Opinion in the group was previously split over the length of the moratorium.
The scheme, which was first floated by the controversial new banking minister Shizuka Kamei last month, has helped trigger selling of bank shares on concerns it would lead to an increase in the sector's bad loans. [ID:nT284678] [ID:nT137543]
A team headed by Kamei's deputy minister, Kouhei Otsuka, has been hammering out details of the scheme. A draft is set to be presented to Kamei on Friday which will form the basis of a bill to be submitted to parliament as early as this month.
The plan will aim to limit damage to banks' balance sheets by allowing them not to classify loans to borrowers using the scheme as non-performing, said the sources, who spoke on condition of anonymity because the plan has not been finalised.

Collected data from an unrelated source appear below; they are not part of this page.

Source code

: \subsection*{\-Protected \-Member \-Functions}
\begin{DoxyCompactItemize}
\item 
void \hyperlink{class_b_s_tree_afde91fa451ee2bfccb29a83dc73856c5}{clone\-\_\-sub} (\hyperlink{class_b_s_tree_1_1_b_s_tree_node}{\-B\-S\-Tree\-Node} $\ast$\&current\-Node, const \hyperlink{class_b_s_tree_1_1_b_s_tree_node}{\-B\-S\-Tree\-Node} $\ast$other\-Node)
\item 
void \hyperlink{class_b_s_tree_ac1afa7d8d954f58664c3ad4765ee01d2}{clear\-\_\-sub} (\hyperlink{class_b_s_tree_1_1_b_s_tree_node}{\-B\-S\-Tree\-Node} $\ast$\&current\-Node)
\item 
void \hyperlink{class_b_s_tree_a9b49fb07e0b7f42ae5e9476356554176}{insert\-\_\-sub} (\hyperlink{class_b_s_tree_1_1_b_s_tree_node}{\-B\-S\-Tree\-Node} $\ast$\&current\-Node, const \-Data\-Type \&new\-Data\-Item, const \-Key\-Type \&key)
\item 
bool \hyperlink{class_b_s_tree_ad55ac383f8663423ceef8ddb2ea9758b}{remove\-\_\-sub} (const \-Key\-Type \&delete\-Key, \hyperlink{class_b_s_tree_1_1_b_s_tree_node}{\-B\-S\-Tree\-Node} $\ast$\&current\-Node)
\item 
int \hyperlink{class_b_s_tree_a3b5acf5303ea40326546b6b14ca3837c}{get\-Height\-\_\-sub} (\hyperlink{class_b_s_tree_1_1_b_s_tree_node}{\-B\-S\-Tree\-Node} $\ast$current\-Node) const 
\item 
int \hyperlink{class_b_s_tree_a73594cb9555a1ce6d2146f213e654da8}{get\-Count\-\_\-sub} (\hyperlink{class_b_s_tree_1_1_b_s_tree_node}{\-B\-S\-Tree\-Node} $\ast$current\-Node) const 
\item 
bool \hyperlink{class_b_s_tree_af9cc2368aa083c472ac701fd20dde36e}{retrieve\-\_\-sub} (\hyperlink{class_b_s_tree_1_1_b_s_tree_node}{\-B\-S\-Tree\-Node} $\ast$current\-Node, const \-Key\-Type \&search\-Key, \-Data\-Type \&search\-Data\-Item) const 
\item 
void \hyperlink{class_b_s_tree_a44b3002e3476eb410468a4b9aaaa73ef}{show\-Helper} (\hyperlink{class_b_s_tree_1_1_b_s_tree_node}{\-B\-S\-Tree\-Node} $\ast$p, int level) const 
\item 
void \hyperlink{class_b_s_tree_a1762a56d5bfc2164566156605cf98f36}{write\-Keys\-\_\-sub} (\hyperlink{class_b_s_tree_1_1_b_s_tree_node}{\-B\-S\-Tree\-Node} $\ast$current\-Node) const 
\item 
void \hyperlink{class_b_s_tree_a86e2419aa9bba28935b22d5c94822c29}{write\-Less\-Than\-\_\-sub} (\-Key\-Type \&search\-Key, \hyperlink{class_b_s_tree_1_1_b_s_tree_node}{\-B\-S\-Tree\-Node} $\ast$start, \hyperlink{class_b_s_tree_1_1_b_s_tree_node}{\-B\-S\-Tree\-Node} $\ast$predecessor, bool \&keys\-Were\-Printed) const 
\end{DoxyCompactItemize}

It will also offer some form of government guarantee on the repayment of loans to limit the risk of banks, the sources said.
The draft by Otsuka's team will propose that the debt moratorium allow for a freeze on the repayment of both the principal and interest and for it to last as long as 3 years, the sources said.
The scheme targets small and medium sized companies whose earnings are expected to recover when the economy improves but are currently struggling to raise funds.
It will also target individuals having difficulty paying their mortgage or other loans after losing their jobs or because they are facing some other hardship resulting from the economic downturn.
The scheme will not be legally binding for banks and other financial institutions, which will retain the right to refuse to offer the moratorium to borrowers they deem unfit.
But the government will look to urge lenders to embrace the scheme by having them report to parliament the extent to which they have extended the moratorium terms to their clients, the sources said.
The moratorium has proven of the most controversial proposals by a coalition led by the Democratic Party, which took power in a landslide election in late August, ousting the long-ruling Liberal Democratic Party.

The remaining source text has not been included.